In this #LØRN episode, we meet an Associate Professor at the University of Stavanger and co-founder and CTO of Factiverse, Vinay Setty. The conversation focuses on artificial intelligence, and his company Factiverse, where the main focus is to empower the journalists to produce high-quality journalism using cutting AI and NLP. The company believes they can help save up to 2 hours of time for journalists every day. We will also learn more about why he is so inspired by Spotify.
With Vinay Setty and Silvija Seres
Velkommen til Lørn.tech - en læringsdugnad om teknologi og samfunn. Med Silvija Seres og venner.
SS: Hello and welcome to a Lørn podcast. I'm Silvija Seres and my guest is Vinay Setty. Welcome, Vinay. This is going to be a podcast that sorts under the topic of Artificial Intelligence. We're going to be talking both about your startup "Factiverse", and we're going to be talking about your research work at the University of Stavanger, in addition to that.

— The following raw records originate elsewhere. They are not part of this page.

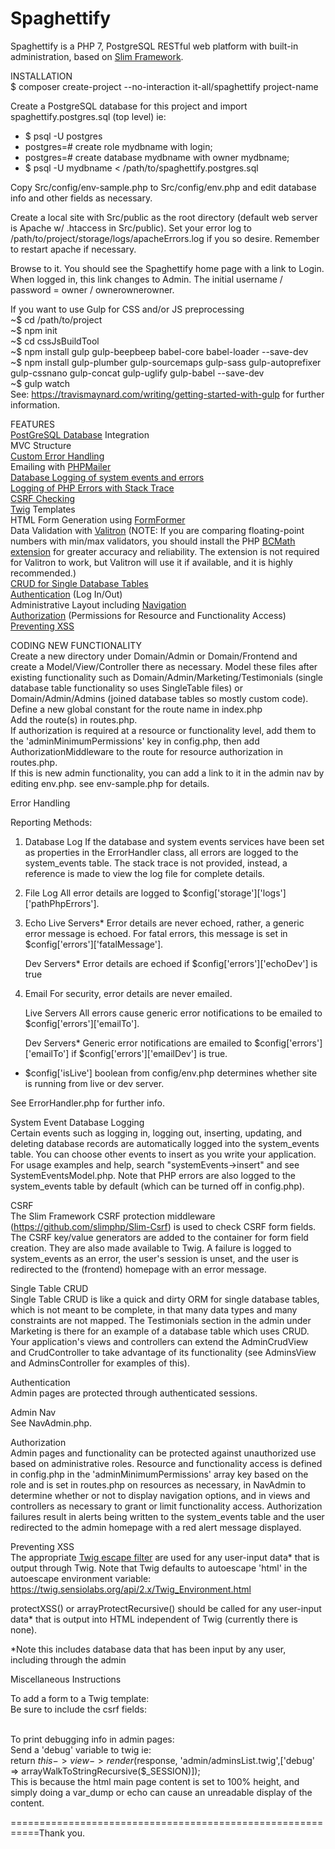 # Spaghettify

Spaghettify is a PHP 7, PostgreSQL RESTful web platform with built-in administration, based on <a target="_blank" href="https://www.slimframework.com/">Slim Framework</a>.  

INSTALLATION  
$ composer create-project --no-interaction it-all/spaghettify project-name  

Create a PostgreSQL database for this project and import spaghettify.postgres.sql (top level) ie:  
 - $ psql -U postgres
 - postgres=# create role mydbname with login;
 - postgres=# create database mydbname with owner mydbname;
 - $ psql -U mydbname < /path/to/spaghettify.postgres.sql  

Copy Src/config/env-sample.php to Src/config/env.php and edit database info and other fields as necessary.  

Create a local site with Src/public as the root directory (default web server is Apache w/ .htaccess in Src/public). Set your error log to /path/to/project/storage/logs/apacheErrors.log if you so desire. Remember to restart apache if necessary.  

Browse to it. You should see the Spaghettify home page with a link to Login. When logged in, this link changes to Admin. The initial username / password = owner / ownerownerowner.  

If you want to use Gulp for CSS and/or JS preprocessing  
~$ cd /path/to/project  
~$ npm init  
~$ cd cssJsBuildTool  
~$ npm install gulp gulp-beepbeep babel-core babel-loader --save-dev  
~$ npm install gulp-plumber gulp-sourcemaps gulp-sass gulp-autoprefixer gulp-cssnano gulp-concat gulp-uglify gulp-babel --save-dev  
~$ gulp watch  
See: https://travismaynard.com/writing/getting-started-with-gulp for further information.  

FEATURES  
<a target="_blank" href="https://postgresql.org">PostGreSQL Database</a> Integration  
MVC Structure  
<a target="_blank" href="#eh">Custom Error Handling</a>  
Emailing with <a target="_blank" href="https://github.com/PHPMailer/PHPMailer">PHPMailer</a>    
<a target="_blank" href="#se">Database Logging of system events and errors  
Logging of PHP Errors with Stack Trace  
<a target="_blank" href="#csrf">CSRF Checking</a>  
<a target="_blank" href="https://twig.symfony.com/">Twig</a> Templates     
HTML Form Generation using <a target="_blank" href="https://github.com/it-all/FormFormer">FormFormer</a>   
Data Validation with <a target="_blank" href="https://github.com/vlucas/valitron">Valitron</a> (NOTE: If you are comparing floating-point numbers with min/max validators, you should install the PHP <a target="_blank" href="http://php.net/manual/en/book.bc.php">BCMath extension</a> for greater accuracy and reliability. The extension is not required for Valitron to work, but Valitron will use it if available, and it is highly recommended.)  
<a target="_blank" href="#crud">CRUD for Single Database Tables</a>  
<a target="_blank" href="#authe">Authentication</a> (Log In/Out)  
Administrative Layout including <a target="_blank" href="#adminNav">Navigation</a>  
<a target="_blank" href="#autho">Authorization</a> (Permissions for Resource and Functionality Access)    
<a target="_blank" href="#xss">Preventing XSS</a>  

CODING NEW FUNCTIONALITY  
Create a new directory under Domain/Admin or Domain/Frontend and create a Model/View/Controller there as necessary. Model these files after existing functionality such as Domain/Admin/Marketing/Testimonials (single database table functionality so uses SingleTable files) or Domain/Admin/Admins (joined database tables so mostly custom code).  
Define a new global constant for the route name in index.php  
Add the route(s) in routes.php.  
If authorization is required at a resource or functionality level, add them to the 'adminMinimumPermissions' key in config.php, then add AuthorizationMiddleware to the route for resource authorization in routes.php.  
If this is new admin functionality, you can add a link to it in the admin nav by editing env.php. see env-sample.php for details.  

<a name="eh">Error Handling</a>  
  
Reporting Methods:

1. Database Log
    If the database and system events services have been set as properties in the ErrorHandler class, all errors are logged to the system_events table. The stack trace is not provided, instead, a reference is made to view the log file for complete details.
    
2. File Log
    All error details are logged to $config['storage']['logs']['pathPhpErrors'].

3. Echo
    Live Servers*
    Error details are never echoed, rather, a generic error message is echoed. For fatal errors, this message is set in $config['errors']['fatalMessage'].

    Dev Servers*
    Error details are echoed if $config['errors']['echoDev'] is true
    
4. Email
    For security, error details are never emailed.

    Live Servers
    All errors cause generic error notifications to be emailed to $config['errors']['emailTo'].
    
    Dev Servers*
    Generic error notifications are emailed to $config['errors']['emailTo'] if $config['errors']['emailDev'] is true.
    
    
* $config['isLive'] boolean from config/env.php determines whether site is running from live or dev server.

See ErrorHandler.php for further info.

<a name="se">System Event Database Logging</a>  
Certain events such as logging in, logging out, inserting, updating, and deleting database records are automatically logged into the system_events table. You can choose other events to insert as you write your application. For usage examples and help, search "systemEvents->insert" and see SystemEventsModel.php. Note that PHP errors are also logged to the system_events table by default (which can be turned off in config.php).

<a name="csrf">CSRF</a>   
The Slim Framework CSRF protection middleware (https://github.com/slimphp/Slim-Csrf) is used to check CSRF form fields. The CSRF key/value generators are added to the container for form field creation. They are also made available to Twig. A failure is logged to system_events as an error, the user's session is unset, and the user is redirected to the (frontend) homepage with an error message.

<a name="crud">Single Table CRUD</a>  
Single Table CRUD is like a quick and dirty ORM for single database tables, which is not meant to be complete, in that many data types and many constraints are not mapped. The Testimonials section in the admin under Marketing is there for an example of a database table which uses CRUD. Your application's views and controllers can extend the AdminCrudView and CrudController to take advantage of its functionality (see AdminsView and AdminsController for examples of this).

<a name="authe">Authentication</a>  
Admin pages are protected through authenticated sessions.

<a name="adminNav">Admin Nav</a>  
See NavAdmin.php.

<a name="autho">Authorization</a>  
Admin pages and functionality can be protected against unauthorized use based on administrative roles. Resource and functionality access is defined in config.php in the 'adminMinimumPermissions' array key based on the role and is set in routes.php on resources as necessary, in NavAdmin to determine whether or not to display navigation options, and in views and controllers as necessary to grant or limit functionality access. Authorization failures result in alerts being written to the system_events table and the user redirected to the admin homepage with a red alert message displayed.

<a name="xss">Preventing XSS</a>  
The appropriate <a target="_blank" href="https://twig.sensiolabs.org/doc/2.x/filters/escape.html" target="_blank">Twig escape filter</a> are used for any user-input data* that is output through Twig. Note that Twig defaults to autoescape 'html' in the autoescape environment variable: https://twig.sensiolabs.org/api/2.x/Twig_Environment.html

protectXSS() or arrayProtectRecursive() should be called for any user-input data* that is output into HTML independent of Twig (currently there is none).

*Note this includes database data that has been input by any user, including through the admin

Miscellaneous Instructions  

To add a form to a Twig template:  
Be sure to include the csrf fields:  
<input type="hidden" name="{{ csrf['tokenNameKey'] }}" value="{{ csrf['tokenName'] }}">  
<input type="hidden" name="{{ csrf['tokenValueKey'] }}" value="{{ csrf['tokenValue'] }}">  

To print debugging info in admin pages:  
Send a 'debug' variable to twig ie:   
return $this->view->render($response, 'admin/adminsList.twig',['debug' => arrayWalkToStringRecursive($_SESSION)]);  
This is because the html main page content is set to 100% height, and simply doing a var_dump or echo can cause an unreadable display of the content.  

===========================================================Thank you.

So to get us started, basically, I just like to ask you who are you, and why do you like working with AI?
VS: Yes, I'm an associate professor at the University of Stavanger, I have a background in Data Mining and Machine Learning, and Deep Learning. AI is a loaded term, in my opinion, a lot of things are labeled as AI, but in my view, Machine Learning and Deep Learning are what we people usually label as AI. So I have been working on research on natural language, processing, and information retrieval since 2009. I get excited with what we call "Unstructured Textual Data" and "Large-Scale Data", and gathering interesting information out of it, what we call as "Information Extraction" and "Data Mining" from the "News Archives Classification", which is a text classification problem ranking and recommendation in news. I got excited about these problems since 2009 and that's how I got started in AI.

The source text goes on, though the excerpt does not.